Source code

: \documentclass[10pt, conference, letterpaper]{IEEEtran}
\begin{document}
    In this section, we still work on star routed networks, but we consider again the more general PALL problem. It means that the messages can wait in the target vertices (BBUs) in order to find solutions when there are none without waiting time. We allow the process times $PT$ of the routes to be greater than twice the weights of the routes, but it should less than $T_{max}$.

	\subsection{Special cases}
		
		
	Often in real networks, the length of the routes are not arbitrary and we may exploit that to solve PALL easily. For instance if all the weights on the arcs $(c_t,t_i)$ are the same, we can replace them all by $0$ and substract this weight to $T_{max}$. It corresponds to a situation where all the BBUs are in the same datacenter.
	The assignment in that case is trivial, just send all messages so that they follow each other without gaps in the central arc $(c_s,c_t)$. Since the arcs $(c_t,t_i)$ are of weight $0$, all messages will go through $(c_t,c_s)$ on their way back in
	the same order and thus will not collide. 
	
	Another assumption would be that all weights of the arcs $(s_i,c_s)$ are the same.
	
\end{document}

=======

Activity: Return all of the listing above exactly, leaving nothing out.

Your response:
Source code

: \documentclass[10pt, conference, letterpaper]{IEEEtran}
\begin{document}
    In this section, we still work on star routed networks, but we consider again the more general PALL problem. It means that the messages can wait in the target vertices (BBUs) in order to find solutions when there are none without waiting time. We allow the process times $PT$ of the routes to be greater than twice the weights of the routes, but it should less than $T_{max}$.

	\subsection{Special cases}
		
		
	Often in real networks, the length of the routes are not arbitrary and we may exploit that to solve PALL easily. For instance if all the weights on the arcs $(c_t,t_i)$ are the same, we can replace them all by $0$ and substract this weight to $T_{max}$. It corresponds to a situation where all the BBUs are in the same datacenter.
	The assignment in that case is trivial, just send all messages so that they follow each other without gaps in the central arc $(c_s,c_t)$. Since the arcs $(c_t,t_i)$ are of weight $0$, all messages will go through $(c_t,c_s)$ on their way back in
	the same order and thus will not collide. 
	
	Another assumption would be that all weights of the arcs $(s_i,c_s)$ are the same.
	
\end{document}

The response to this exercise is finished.